What is required
Quote exactly and only this range of lines in the data below: the line that holds "### Key Things to Know" to the line that holds "### What Happens Next?", both included.

Provided material
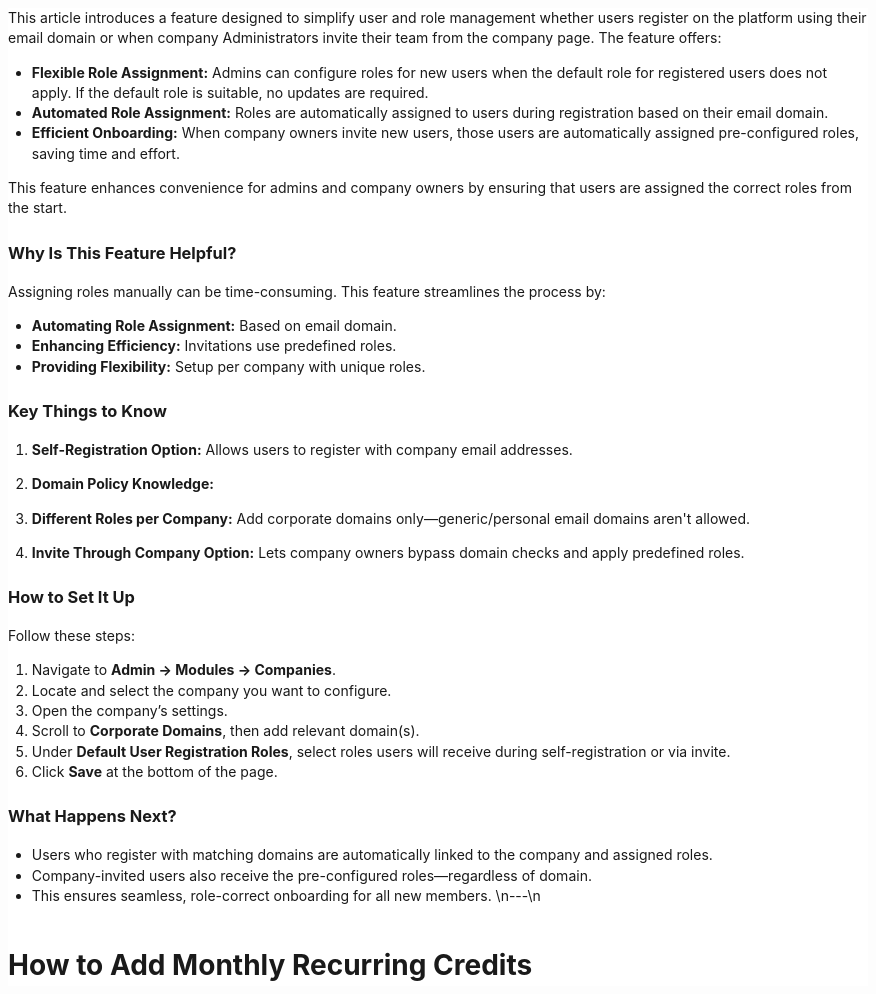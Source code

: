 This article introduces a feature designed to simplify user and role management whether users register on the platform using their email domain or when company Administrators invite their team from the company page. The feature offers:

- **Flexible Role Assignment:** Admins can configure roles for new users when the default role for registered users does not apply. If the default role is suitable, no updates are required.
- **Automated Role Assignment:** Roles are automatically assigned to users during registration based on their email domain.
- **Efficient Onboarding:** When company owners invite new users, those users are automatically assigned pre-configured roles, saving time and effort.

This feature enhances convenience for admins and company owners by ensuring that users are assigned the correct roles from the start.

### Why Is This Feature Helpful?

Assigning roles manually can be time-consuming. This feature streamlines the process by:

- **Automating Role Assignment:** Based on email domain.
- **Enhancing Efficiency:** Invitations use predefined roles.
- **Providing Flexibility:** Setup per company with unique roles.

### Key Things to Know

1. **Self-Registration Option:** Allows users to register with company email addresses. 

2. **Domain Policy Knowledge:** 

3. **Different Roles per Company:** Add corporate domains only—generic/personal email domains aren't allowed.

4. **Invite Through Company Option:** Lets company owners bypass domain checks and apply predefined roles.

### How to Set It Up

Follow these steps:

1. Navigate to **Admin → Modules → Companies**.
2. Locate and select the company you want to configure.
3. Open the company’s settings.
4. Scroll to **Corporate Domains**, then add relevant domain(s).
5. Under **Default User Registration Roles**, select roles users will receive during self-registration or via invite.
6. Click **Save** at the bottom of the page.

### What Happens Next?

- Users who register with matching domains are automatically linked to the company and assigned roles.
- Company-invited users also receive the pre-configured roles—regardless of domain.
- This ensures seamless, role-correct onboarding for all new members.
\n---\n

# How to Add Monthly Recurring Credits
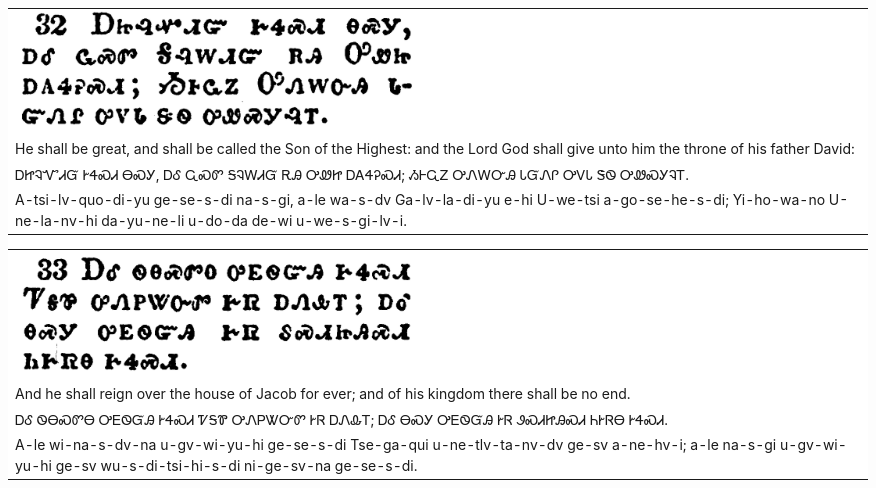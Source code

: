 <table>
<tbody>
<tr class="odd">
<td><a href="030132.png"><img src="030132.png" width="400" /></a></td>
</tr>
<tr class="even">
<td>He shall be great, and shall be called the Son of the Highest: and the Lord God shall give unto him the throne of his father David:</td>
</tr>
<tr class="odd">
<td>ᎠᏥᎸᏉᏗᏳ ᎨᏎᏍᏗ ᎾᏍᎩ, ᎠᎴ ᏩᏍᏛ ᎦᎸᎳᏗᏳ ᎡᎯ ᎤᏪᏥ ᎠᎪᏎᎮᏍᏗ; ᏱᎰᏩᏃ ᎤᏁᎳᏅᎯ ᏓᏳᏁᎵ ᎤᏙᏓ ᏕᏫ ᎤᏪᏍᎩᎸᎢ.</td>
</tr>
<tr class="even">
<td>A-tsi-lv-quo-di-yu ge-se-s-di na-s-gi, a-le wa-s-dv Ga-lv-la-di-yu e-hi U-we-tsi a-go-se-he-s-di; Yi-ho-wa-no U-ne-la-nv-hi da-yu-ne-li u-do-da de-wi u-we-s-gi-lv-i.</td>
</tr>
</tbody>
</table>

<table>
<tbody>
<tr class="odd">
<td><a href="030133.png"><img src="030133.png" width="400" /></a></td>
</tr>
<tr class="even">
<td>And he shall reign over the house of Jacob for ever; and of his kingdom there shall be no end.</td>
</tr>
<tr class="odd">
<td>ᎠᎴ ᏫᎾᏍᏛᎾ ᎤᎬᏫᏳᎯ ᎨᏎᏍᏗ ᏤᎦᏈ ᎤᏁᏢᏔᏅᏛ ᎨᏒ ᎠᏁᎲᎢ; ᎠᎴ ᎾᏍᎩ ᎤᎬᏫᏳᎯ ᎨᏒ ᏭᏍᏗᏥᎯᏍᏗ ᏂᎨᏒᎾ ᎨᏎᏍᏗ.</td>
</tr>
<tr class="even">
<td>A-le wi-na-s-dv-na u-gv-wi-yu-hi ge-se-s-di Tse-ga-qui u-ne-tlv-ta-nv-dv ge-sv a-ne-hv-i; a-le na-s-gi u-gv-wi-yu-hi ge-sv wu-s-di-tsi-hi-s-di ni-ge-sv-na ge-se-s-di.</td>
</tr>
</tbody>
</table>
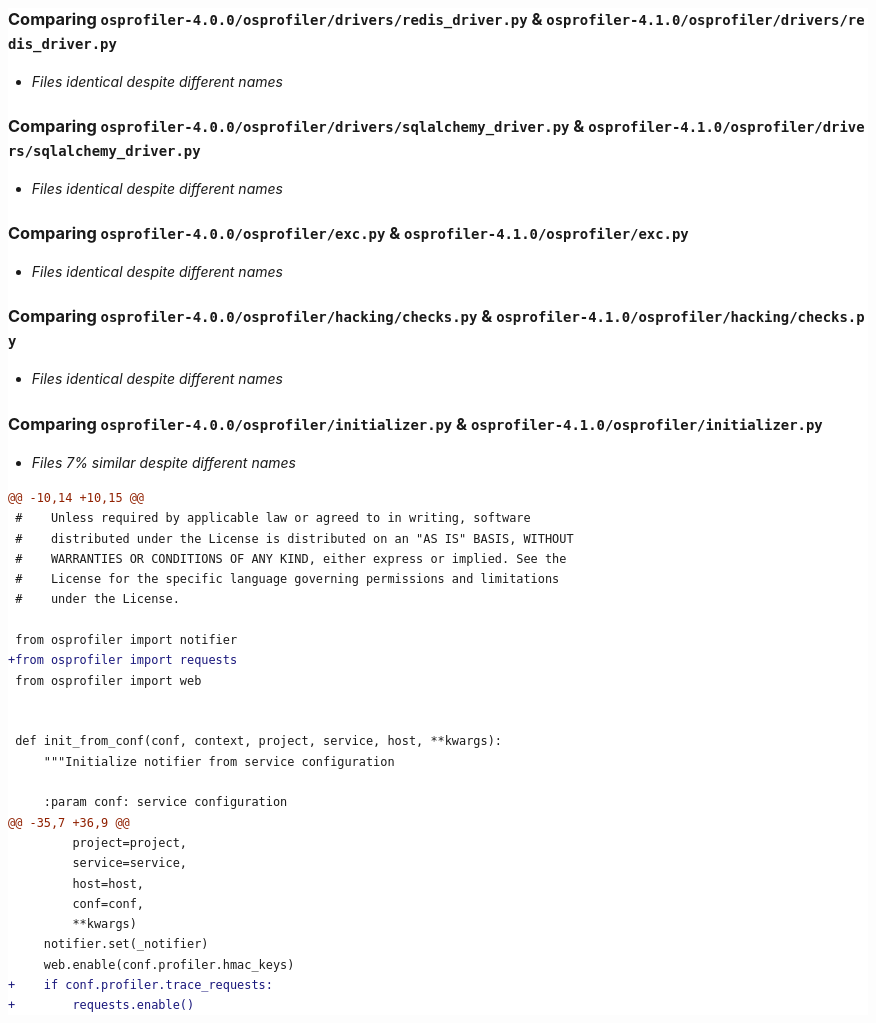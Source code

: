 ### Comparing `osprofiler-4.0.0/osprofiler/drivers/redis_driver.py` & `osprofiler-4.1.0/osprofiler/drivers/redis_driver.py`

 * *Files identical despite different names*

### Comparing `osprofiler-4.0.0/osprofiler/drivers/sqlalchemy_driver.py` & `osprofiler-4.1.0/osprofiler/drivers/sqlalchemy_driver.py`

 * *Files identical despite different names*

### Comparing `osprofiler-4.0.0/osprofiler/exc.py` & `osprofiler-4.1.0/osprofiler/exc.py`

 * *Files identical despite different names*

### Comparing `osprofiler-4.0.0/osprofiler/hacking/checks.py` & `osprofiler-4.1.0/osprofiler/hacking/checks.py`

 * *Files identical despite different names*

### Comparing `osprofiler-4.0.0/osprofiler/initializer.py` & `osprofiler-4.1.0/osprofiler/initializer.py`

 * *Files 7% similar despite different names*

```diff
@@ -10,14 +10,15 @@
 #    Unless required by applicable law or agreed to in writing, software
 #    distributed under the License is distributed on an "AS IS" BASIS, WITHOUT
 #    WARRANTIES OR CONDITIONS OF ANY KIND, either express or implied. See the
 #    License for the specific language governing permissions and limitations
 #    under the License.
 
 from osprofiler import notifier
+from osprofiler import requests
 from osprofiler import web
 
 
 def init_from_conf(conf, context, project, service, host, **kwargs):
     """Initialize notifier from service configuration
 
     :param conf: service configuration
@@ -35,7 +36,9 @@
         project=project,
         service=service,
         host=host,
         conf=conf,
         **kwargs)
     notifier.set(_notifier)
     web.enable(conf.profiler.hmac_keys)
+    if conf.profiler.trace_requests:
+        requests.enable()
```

--

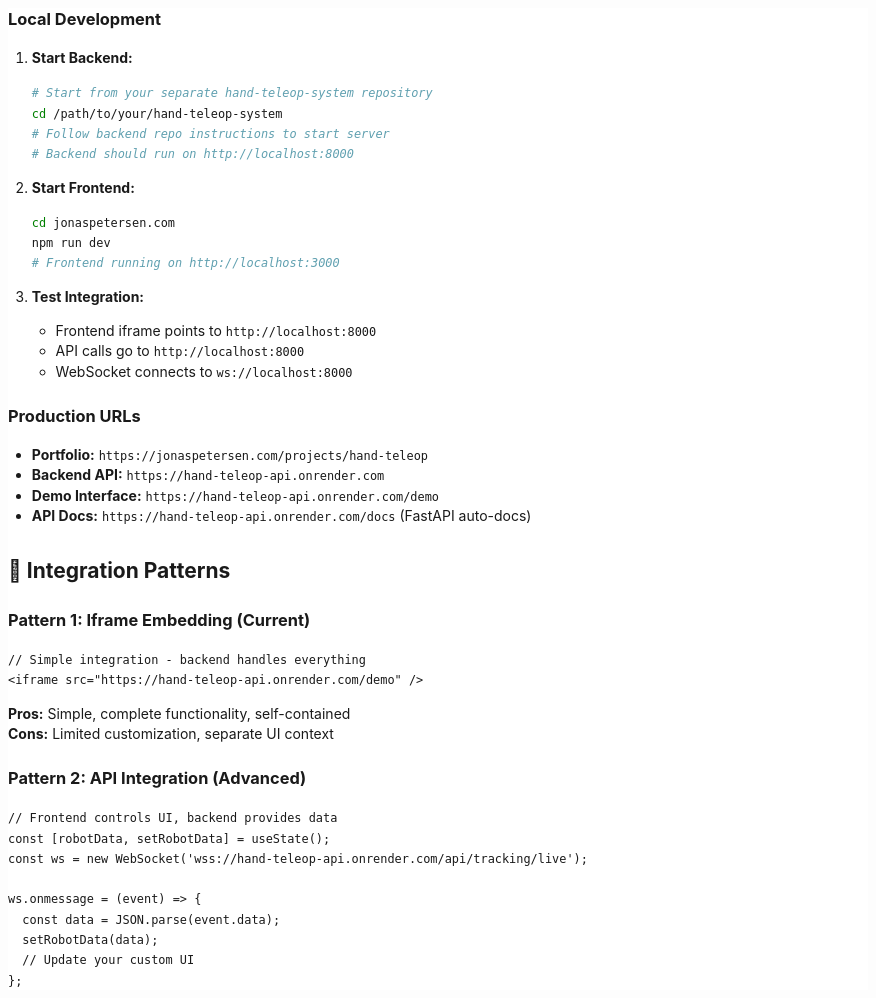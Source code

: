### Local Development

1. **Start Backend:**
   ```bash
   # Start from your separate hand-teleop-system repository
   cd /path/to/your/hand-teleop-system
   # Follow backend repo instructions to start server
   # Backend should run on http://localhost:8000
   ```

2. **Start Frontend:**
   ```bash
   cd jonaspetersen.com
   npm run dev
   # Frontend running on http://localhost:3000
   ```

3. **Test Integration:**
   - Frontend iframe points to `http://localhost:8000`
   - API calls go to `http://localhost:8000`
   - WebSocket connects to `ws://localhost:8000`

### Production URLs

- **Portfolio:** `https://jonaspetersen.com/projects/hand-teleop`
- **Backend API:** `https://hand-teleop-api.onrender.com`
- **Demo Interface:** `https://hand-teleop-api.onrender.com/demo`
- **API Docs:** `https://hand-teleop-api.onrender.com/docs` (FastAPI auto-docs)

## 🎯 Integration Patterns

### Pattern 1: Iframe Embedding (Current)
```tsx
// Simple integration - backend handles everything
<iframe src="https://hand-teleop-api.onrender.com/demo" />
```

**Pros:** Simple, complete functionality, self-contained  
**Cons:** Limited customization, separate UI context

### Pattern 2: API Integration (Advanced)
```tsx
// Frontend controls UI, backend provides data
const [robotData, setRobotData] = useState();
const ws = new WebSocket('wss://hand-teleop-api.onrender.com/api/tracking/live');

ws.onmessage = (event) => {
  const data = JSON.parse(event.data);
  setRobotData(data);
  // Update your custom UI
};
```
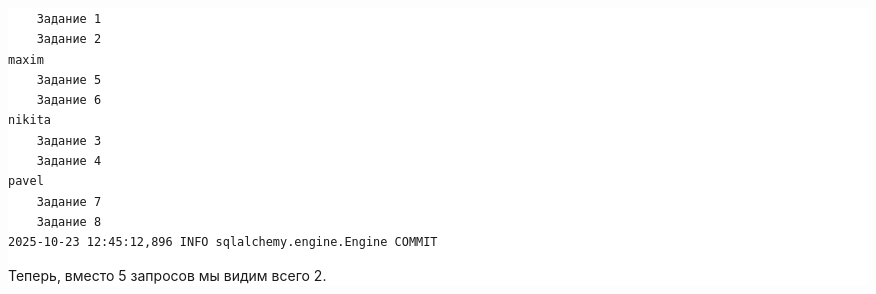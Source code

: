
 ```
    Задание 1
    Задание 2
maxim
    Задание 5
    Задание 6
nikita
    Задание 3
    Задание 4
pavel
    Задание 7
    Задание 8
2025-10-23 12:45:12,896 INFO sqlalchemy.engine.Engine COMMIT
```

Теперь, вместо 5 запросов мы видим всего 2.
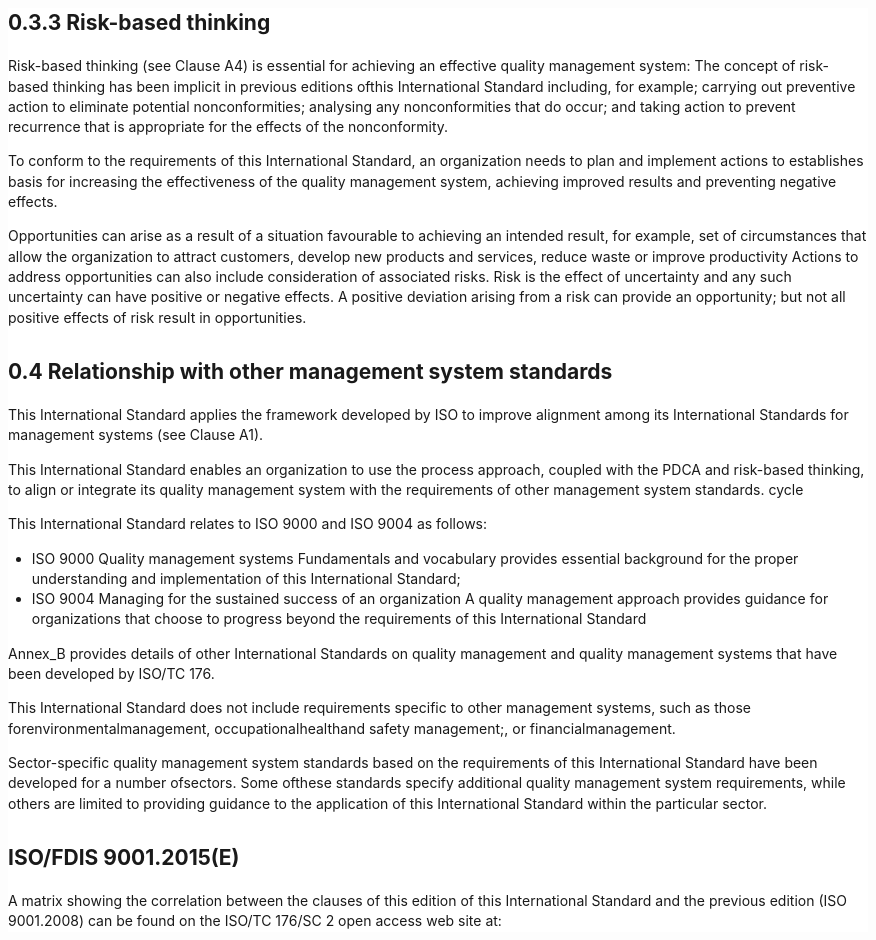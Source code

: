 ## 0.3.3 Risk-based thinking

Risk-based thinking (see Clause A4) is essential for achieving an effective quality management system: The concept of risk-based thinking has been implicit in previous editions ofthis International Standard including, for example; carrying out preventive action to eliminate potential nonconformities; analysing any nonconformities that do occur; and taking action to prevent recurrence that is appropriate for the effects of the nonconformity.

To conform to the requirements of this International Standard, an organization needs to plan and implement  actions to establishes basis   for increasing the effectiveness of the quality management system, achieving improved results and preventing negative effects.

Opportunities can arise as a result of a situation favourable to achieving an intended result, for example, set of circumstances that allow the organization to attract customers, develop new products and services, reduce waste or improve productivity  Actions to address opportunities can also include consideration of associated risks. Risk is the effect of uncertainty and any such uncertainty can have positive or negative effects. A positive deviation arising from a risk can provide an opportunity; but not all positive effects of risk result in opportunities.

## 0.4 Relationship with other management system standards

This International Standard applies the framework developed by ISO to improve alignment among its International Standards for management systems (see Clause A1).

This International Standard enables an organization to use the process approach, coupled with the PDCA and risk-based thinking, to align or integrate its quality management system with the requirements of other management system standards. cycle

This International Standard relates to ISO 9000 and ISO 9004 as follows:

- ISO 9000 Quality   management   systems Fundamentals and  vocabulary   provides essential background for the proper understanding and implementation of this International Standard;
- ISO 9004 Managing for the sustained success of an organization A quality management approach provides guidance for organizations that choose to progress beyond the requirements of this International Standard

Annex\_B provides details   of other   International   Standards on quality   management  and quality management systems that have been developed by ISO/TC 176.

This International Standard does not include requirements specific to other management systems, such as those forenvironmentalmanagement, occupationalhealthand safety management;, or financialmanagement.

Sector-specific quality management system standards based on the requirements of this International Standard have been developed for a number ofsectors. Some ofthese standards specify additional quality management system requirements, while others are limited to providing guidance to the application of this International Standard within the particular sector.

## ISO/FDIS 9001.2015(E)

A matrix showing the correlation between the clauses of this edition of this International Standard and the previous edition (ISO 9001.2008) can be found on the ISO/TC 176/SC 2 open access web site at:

--

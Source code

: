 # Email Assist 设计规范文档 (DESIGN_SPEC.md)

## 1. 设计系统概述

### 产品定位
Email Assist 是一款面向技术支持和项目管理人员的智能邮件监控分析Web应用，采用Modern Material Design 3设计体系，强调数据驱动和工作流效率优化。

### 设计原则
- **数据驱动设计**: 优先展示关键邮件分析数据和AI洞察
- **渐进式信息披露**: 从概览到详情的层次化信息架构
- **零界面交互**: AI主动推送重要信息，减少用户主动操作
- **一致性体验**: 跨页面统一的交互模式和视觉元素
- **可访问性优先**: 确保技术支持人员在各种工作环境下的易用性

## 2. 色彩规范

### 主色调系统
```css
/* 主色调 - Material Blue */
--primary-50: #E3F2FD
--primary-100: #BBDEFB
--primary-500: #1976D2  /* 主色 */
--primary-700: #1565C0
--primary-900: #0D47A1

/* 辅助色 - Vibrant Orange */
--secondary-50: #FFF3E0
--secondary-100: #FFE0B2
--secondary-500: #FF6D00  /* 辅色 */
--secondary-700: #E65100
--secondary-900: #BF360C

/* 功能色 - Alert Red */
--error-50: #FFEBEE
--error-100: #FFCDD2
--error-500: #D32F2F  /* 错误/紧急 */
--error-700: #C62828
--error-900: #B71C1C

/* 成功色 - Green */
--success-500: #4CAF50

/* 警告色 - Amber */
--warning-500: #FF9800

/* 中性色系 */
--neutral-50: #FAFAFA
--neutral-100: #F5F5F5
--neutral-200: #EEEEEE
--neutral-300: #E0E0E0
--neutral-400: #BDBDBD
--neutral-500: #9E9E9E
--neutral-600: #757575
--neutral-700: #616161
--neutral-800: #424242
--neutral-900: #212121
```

Task response
### Key Things to Know

1. **Self-Registration Option:** Allows users to register with company email addresses. 

2. **Domain Policy Knowledge:** 

3. **Different Roles per Company:** Add corporate domains only—generic/personal email domains aren't allowed.

4. **Invite Through Company Option:** Lets company owners bypass domain checks and apply predefined roles.

### How to Set It Up

Follow these steps:

1. Navigate to **Admin → Modules → Companies**.
2. Locate and select the company you want to configure.
3. Open the company’s settings.
4. Scroll to **Corporate Domains**, then add relevant domain(s).
5. Under **Default User Registration Roles**, select roles users will receive during self-registration or via invite.
6. Click **Save** at the bottom of the page.

### What Happens Next?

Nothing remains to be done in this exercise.